Ear training aids musicians by helping them understand music and learn new music efficiently. Musicians can give a better performance if they have a better understanding of the music. Rhythmic ear training in particular helps the musician determine time signatures, which can greatly impact performance style and practices, and it helps musicians identify simple and complicated rhythm patterns as well as rhythmic features such as accents, staccato and syncopation.
The two major types of ear training are rhythmic and melodic, and rhythmic ear training focuses on identifying, duplicating and dictating rhythms. For identification, musicians are asked to recognize rhythm groups such as triplets or common note combinations, an example being the dotted eighth-sixteenth rhythm. For duplication, musicians are required to tap, clap or play rhythm patterns. Finally, dictation refers to writing out rhythms a musician hears.
Most musicians achieving a higher education are required to learn rhythmic ear training as part of their curriculum. Benefits of this training include, but are not limited to, having a better understanding of music, increasing one's musicianship and improving one's ability to learn, perform and compose music.
Understanding rhythms, their origins, their features and their utilization in music can help a musician's performance of a piece of music. Rhythmic ear training can help rhythm become an internal and integral part of a musician's mind, and the musician has elements of music under his control.
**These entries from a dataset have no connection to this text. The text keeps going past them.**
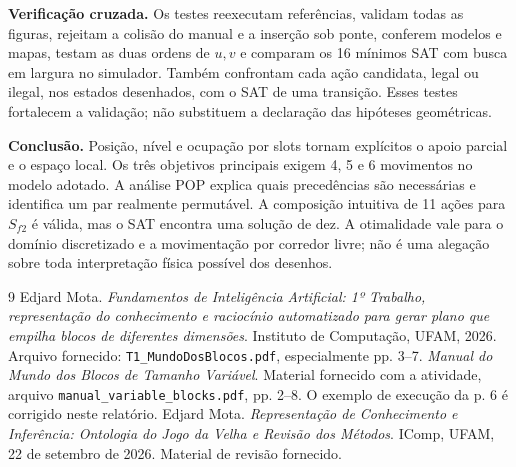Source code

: \documentclass[11pt,a4paper]{article}
\begin{document}
\textbf{Verificação cruzada.} Os testes reexecutam referências, validam todas as figuras, rejeitam a colisão do manual e a inserção sob ponte, conferem modelos e mapas, testam as duas ordens de $u,v$ e comparam os 16 mínimos SAT com busca em largura no simulador. Também confrontam cada ação candidata, legal ou ilegal, nos estados desenhados, com o SAT de uma transição. Esses testes fortalecem a validação; não substituem a declaração das hipóteses geométricas.

\textbf{Conclusão.} Posição, nível e ocupação por slots tornam explícitos o apoio parcial e o espaço local. Os três objetivos principais exigem 4, 5 e 6 movimentos no modelo adotado. A análise POP explica quais precedências são necessárias e identifica um par realmente permutável. A composição intuitiva de 11 ações para $S_{f2}$ é válida, mas o SAT encontra uma solução de dez. A otimalidade vale para o domínio discretizado e a movimentação por corredor livre; não é uma alegação sobre toda interpretação física possível dos desenhos.

\begin{thebibliography}{9}
 Edjard Mota. \emph{Fundamentos de Inteligência Artificial: 1º Trabalho, representação do conhecimento e raciocínio automatizado para gerar plano que empilha blocos de diferentes dimensões}. Instituto de Computação, UFAM, 2026. Arquivo fornecido: \texttt{T1\_MundoDosBlocos.pdf}, especialmente pp. 3--7.
 \emph{Manual do Mundo dos Blocos de Tamanho Variável}. Material fornecido com a atividade, arquivo \texttt{manual\_variable\_blocks.pdf}, pp. 2--8. O exemplo de execução da p. 6 é corrigido neste relatório.
 Edjard Mota. \emph{Representação de Conhecimento e Inferência: Ontologia do Jogo da Velha e Revisão dos Métodos}. IComp, UFAM, 22 de setembro de 2026. Material de revisão fornecido.
\end{thebibliography}
\end{document}
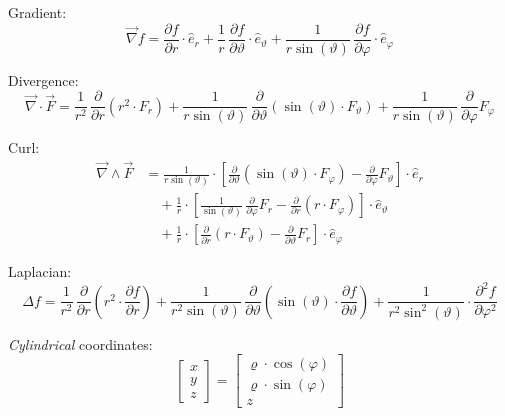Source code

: \documentclass[fontsize=11pt,a4paper]{scrartcl}
\begin{document}
Gradient:
\[
	\vec\nabla f = \frac{\partial f}{\partial r}\cdot\hat e_r + \frac{1}{r}\,\frac{\partial f}{\partial \vartheta}\cdot\hat e_\vartheta
	               + \frac{1}{r\sin(\vartheta)}\,\frac{\partial f}{\partial\varphi}\cdot\hat e_\varphi
\]

Divergence:
\[
	\vec\nabla\cdot\vec F = \frac{1}{r^2}\,\frac{\partial}{\partial r}(r^2\cdot F_r)
	                        + \frac{1}{r\sin(\vartheta)}\,\frac{\partial}{\partial\vartheta}\left(\sin(\vartheta)\cdot F_\vartheta\right)
	                        + \frac{1}{r\sin(\vartheta)}\,\frac{\partial}{\partial\varphi} F_\varphi
\]

Curl:
\begin{equation*}
\begin{split}
	\vec\nabla\wedge\vec F &= \frac{1}{r\sin(\vartheta)}\cdot\left[\frac{\partial}{\partial\vartheta}\left(\sin(\vartheta)\cdot F_\varphi\right)
	                    - \frac{\partial}{\partial\varphi}F_\vartheta\right]\cdot\hat e_r\\
	                 &\quad +\frac{1}{r}\cdot\left[\frac{1}{\sin(\vartheta)}\,\frac{\partial}{\partial\varphi}F_r
	                    - \frac{\partial}{\partial r}(r\cdot F_\varphi)\right]\cdot\hat e_\vartheta\\
	                 &\quad +\frac{1}{r}\cdot\left[\frac{\partial}{\partial r}(r\cdot F_\vartheta)-\frac{\partial}{\partial\vartheta}F_r\right]\cdot\hat e_\varphi
\end{split}
\end{equation*}

Laplacian:
\begin{equation*}
	\Delta f = \frac{1}{r^2}\,\frac{\partial}{\partial r}\left(r^2\cdot\frac{\partial f}{\partial r}\right)
	           + \frac{1}{r^2\sin(\vartheta)}\,\frac{\partial}{\partial\vartheta}\left(\sin(\vartheta)\cdot\frac{\partial f}{\partial\vartheta}\right)
	           + \frac{1}{r^2\sin^2(\vartheta)}\cdot\frac{\partial^2 f}{\partial\varphi^2}
\end{equation*}

\emph{Cylindrical} coordinates:
\[
	\begin{bmatrix}x\\ y\\ z\end{bmatrix} =
	\begin{bmatrix}\varrho\cdot\cos(\varphi)\\ \varrho\cdot\sin(\varphi)\\ z\end{bmatrix}
\]
\end{document}
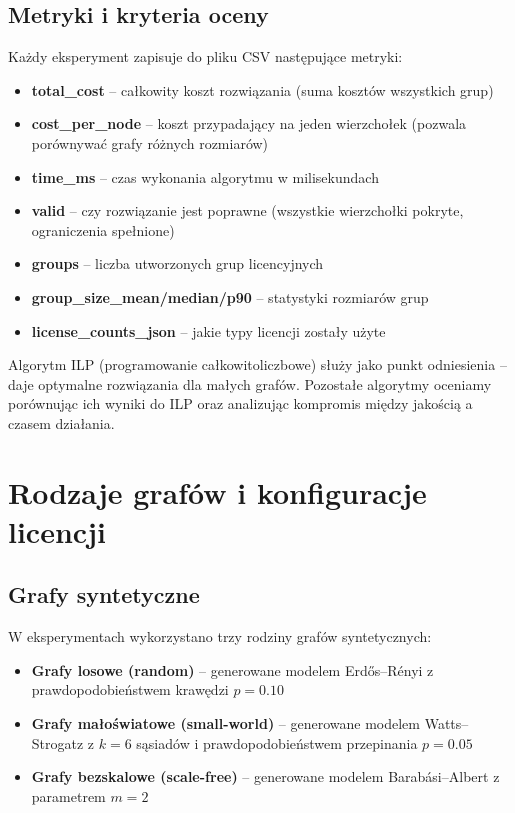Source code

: \subsection{Metryki i kryteria oceny}

Każdy eksperyment zapisuje do pliku CSV następujące metryki:

\begin{itemize}
    \item \textbf{total\_cost} -- całkowity koszt rozwiązania (suma kosztów wszystkich grup)
    \item \textbf{cost\_per\_node} -- koszt przypadający na jeden wierzchołek (pozwala porównywać grafy różnych rozmiarów)
    \item \textbf{time\_ms} -- czas wykonania algorytmu w milisekundach
    \item \textbf{valid} -- czy rozwiązanie jest poprawne (wszystkie wierzchołki pokryte, ograniczenia spełnione)
    \item \textbf{groups} -- liczba utworzonych grup licencyjnych
    \item \textbf{group\_size\_mean/median/p90} -- statystyki rozmiarów grup
    \item \textbf{license\_counts\_json} -- jakie typy licencji zostały użyte
\end{itemize}

Algorytm ILP (programowanie całkowitoliczbowe) służy jako punkt odniesienia -- daje optymalne rozwiązania dla małych grafów. Pozostałe algorytmy oceniamy porównując ich wyniki do ILP oraz analizując kompromis między jakością a czasem działania.

\section{Rodzaje grafów i konfiguracje licencji}

\subsection{Grafy syntetyczne}

W eksperymentach wykorzystano trzy rodziny grafów syntetycznych:

\begin{itemize}
  \item \textbf{Grafy losowe (random)} -- generowane modelem Erdős–Rényi z prawdopodobieństwem krawędzi $p = 0.10$
  \item \textbf{Grafy małoświatowe (small-world)} -- generowane modelem Watts–Strogatz z $k = 6$ sąsiadów i prawdopodobieństwem przepinania $p = 0.05$
  \item \textbf{Grafy bezskalowe (scale-free)} -- generowane modelem Barabási–Albert z parametrem $m = 2$
\end{itemize}


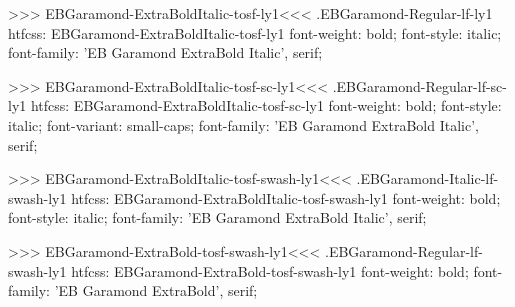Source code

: {{>>>
\<EBGaramond-ExtraBoldItalic-tosf-ly1\><<<
.EBGaramond-Regular-lf-ly1
htfcss:  EBGaramond-ExtraBoldItalic-tosf-ly1  font-weight: bold; font-style: italic; font-family: 'EB Garamond ExtraBold Italic', serif;

>>>
\<EBGaramond-ExtraBoldItalic-tosf-sc-ly1\><<<
.EBGaramond-Regular-lf-sc-ly1
htfcss:  EBGaramond-ExtraBoldItalic-tosf-sc-ly1  font-weight: bold; font-style: italic; font-variant: small-caps; font-family: 'EB Garamond ExtraBold Italic', serif;

>>>
\<EBGaramond-ExtraBoldItalic-tosf-swash-ly1\><<<
.EBGaramond-Italic-lf-swash-ly1
htfcss:  EBGaramond-ExtraBoldItalic-tosf-swash-ly1  font-weight: bold; font-style: italic; font-family: 'EB Garamond ExtraBold Italic', serif;

>>>
\<EBGaramond-ExtraBold-tosf-swash-ly1\><<<
.EBGaramond-Regular-lf-swash-ly1
htfcss:  EBGaramond-ExtraBold-tosf-swash-ly1  font-weight: bold; font-family: 'EB Garamond ExtraBold', serif;

}}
Melodic ear training takes time and practice. Musicians who begin ear training at a young age, around 4 or 5, have a better chance of having perfect pitch, or the ability to hear and identify pitches almost instantly. Most musicians who do not have perfect pitch can acquire relative pitch, or the ability to tell the difference between notes and chords, with practice. Even though ear training takes practice and effort, it is a beneficial and rewarding musical skill to acquire.